> [TASK INPUTS]
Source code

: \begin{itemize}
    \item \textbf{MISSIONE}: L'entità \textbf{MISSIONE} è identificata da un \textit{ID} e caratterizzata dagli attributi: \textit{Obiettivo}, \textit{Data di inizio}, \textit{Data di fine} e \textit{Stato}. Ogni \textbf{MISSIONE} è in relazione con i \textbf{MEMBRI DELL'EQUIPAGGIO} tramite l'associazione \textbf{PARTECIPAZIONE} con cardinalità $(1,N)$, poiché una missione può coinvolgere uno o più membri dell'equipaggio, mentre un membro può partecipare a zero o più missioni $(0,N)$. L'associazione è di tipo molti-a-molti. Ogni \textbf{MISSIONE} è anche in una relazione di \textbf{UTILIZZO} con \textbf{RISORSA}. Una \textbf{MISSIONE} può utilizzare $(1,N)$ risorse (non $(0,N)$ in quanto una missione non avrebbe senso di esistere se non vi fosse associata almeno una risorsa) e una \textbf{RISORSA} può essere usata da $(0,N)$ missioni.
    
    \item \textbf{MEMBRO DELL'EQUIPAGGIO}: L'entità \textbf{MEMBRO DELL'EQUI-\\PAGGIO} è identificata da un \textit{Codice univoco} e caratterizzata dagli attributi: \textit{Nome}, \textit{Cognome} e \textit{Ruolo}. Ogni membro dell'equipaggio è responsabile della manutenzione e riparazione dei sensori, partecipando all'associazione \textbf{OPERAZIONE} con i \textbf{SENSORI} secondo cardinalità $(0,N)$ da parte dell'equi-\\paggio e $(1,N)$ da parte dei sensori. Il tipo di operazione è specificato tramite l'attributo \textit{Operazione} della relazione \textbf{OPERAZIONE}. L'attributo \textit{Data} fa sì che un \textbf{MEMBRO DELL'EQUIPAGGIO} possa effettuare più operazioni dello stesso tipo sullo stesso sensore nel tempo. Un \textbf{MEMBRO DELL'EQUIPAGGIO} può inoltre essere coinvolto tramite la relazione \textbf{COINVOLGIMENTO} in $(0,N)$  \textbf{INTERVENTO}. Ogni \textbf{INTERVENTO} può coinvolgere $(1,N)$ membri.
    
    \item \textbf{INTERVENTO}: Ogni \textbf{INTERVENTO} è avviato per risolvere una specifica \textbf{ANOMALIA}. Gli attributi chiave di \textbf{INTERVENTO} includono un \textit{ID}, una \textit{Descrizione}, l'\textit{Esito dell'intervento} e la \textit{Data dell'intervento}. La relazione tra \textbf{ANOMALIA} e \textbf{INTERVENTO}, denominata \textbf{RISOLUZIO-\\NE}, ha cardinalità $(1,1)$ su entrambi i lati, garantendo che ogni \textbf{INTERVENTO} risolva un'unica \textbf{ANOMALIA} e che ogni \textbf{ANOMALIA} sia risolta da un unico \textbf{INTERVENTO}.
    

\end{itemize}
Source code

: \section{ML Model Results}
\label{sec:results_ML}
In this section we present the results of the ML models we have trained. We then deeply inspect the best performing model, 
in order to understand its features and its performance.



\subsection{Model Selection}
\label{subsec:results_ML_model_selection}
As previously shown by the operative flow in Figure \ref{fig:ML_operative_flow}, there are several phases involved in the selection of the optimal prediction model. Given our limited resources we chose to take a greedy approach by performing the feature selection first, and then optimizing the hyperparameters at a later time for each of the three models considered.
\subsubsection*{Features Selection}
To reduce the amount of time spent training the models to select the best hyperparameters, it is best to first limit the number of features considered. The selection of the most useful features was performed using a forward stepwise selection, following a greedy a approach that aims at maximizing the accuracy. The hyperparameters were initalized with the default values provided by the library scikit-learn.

> [ASSIGNMENT]
Tell how many lines in the entries above include the word "label", and respond with the number alone.

> [WORKED SOLUTION]
2